• [Directions for this task]: Each line of the entries that mentions the string "lista" needs to be reported.

• [Data records]:
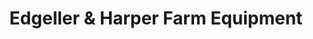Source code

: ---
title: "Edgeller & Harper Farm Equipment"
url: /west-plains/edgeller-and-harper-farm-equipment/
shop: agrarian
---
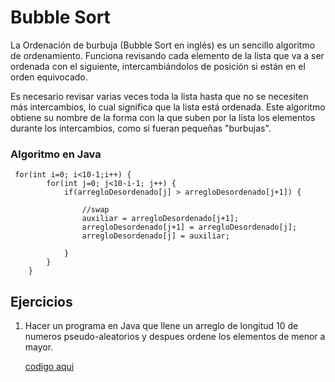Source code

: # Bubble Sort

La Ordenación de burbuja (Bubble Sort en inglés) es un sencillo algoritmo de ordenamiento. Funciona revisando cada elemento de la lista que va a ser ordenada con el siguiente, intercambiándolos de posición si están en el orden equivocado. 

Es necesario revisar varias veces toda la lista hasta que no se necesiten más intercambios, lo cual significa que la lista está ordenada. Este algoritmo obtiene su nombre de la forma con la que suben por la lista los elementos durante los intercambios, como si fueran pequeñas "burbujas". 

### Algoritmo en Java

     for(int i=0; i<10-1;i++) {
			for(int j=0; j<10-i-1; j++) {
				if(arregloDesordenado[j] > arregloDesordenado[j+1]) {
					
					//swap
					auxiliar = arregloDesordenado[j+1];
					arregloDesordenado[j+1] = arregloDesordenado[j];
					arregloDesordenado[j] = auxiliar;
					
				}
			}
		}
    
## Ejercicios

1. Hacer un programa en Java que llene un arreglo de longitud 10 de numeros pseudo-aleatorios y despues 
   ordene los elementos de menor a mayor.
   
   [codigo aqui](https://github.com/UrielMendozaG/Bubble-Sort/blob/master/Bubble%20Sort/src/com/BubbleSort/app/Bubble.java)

• [Result of the task]:
La Ordenación de burbuja (Bubble Sort en inglés) es un sencillo algoritmo de ordenamiento. Funciona revisando cada elemento de la lista que va a ser ordenada con el siguiente, intercambiándolos de posición si están en el orden equivocado. 
Es necesario revisar varias veces toda la lista hasta que no se necesiten más intercambios, lo cual significa que la lista está ordenada. Este algoritmo obtiene su nombre de la forma con la que suben por la lista los elementos durante los intercambios, como si fueran pequeñas "burbujas". 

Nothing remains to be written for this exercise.